### WORK TO COMPLETE:
Only the lines from the one that contains "## Project Reports" through the last line of the records should appear, each printed exactly as it is.

*** GIVEN RECORDS Section Begins ***

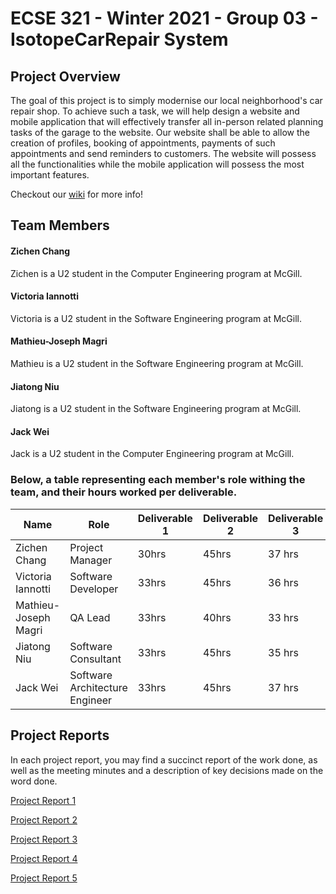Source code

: # ECSE 321 - Winter 2021 - Group 03 - IsotopeCarRepair System

## Project Overview
The goal of this project is to simply modernise our local neighborhood's car repair shop. To achieve such a task, we will help design a website and mobile application that will effectively transfer all in-person related planning tasks of the garage to the website. Our website shall be able to allow the creation of profiles, booking of appointments, payments of such appointments and send reminders to customers. The website will possess all the functionalities while the mobile application will possess the most important features.

Checkout our [wiki](https://github.com/McGill-ECSE321-Winter2021/project-group-03/wiki) for more info!

## Team Members

#### Zichen Chang
Zichen is a U2 student in the Computer Engineering program at McGill.

#### Victoria Iannotti
Victoria is a U2 student in the Software Engineering program at McGill.

#### Mathieu-Joseph Magri
Mathieu is a U2 student in the Software Engineering program at McGill.

#### Jiatong Niu
Jiatong is a U2 student in the Software Engineering program at McGill.

#### Jack Wei
Jack is a U2 student in the Computer Engineering program at McGill.
  
 ### Below, a table representing each member's role withing the team, and their hours worked per deliverable.
 
| Name                 | Role                           | Deliverable 1 | Deliverable 2     | Deliverable 3     | Deliverable 4     | 
|----------------------|--------------------------------|---------------|-------------------|-------------------|-------------------|
| Zichen Chang         | Project Manager                |     30hrs     |      45hrs        |      37 hrs       | Going to be a lot | 
| Victoria Iannotti    | Software Developer             |     33hrs     |      45hrs        |      36 hrs       | Going to be a lot | 
| Mathieu-Joseph Magri | QA Lead                        |     33hrs     |      40hrs        |      33 hrs       | Going to be a lot |
| Jiatong Niu          | Software Consultant            |     33hrs     |      45hrs        |      35 hrs       | Going to be a lot |
| Jack Wei             | Software Architecture Engineer |     33hrs     |      45hrs        |      37 hrs       | Going to be a lot | 

## Project Reports
In each project report, you may find a succinct report of the work done, as well as the meeting minutes and a description of key decisions made on the word done.

[Project Report 1](https://github.com/McGill-ECSE321-Winter2021/project-group-03/wiki/Project-Reports#sprint-1deliverable-1-report)

[Project Report 2](https://github.com/McGill-ECSE321-Winter2021/project-group-03/wiki/Project-Reports#sprint-2deliverable-2-report)

[Project Report 3](https://github.com/McGill-ECSE321-Winter2021/project-group-03/wiki/Project-Reports#sprint-3deliverable-3-report)

[Project Report 4](https://github.com/McGill-ECSE321-Winter2021/project-group-03/wiki/Project-Reports#sprint-4deliverable-4-report)

[Project Report 5](https://github.com/McGill-ECSE321-Winter2021/project-group-03/wiki/Project-Reports#sprint-5deliverable-5-report)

*** GIVEN RECORDS Section Ends ***

### SOLUTION FOR THIS TASK:
## Project Reports
In each project report, you may find a succinct report of the work done, as well as the meeting minutes and a description of key decisions made on the word done.

[Project Report 1](https://github.com/McGill-ECSE321-Winter2021/project-group-03/wiki/Project-Reports#sprint-1deliverable-1-report)

[Project Report 2](https://github.com/McGill-ECSE321-Winter2021/project-group-03/wiki/Project-Reports#sprint-2deliverable-2-report)

[Project Report 3](https://github.com/McGill-ECSE321-Winter2021/project-group-03/wiki/Project-Reports#sprint-3deliverable-3-report)

[Project Report 4](https://github.com/McGill-ECSE321-Winter2021/project-group-03/wiki/Project-Reports#sprint-4deliverable-4-report)

[Project Report 5](https://github.com/McGill-ECSE321-Winter2021/project-group-03/wiki/Project-Reports#sprint-5deliverable-5-report)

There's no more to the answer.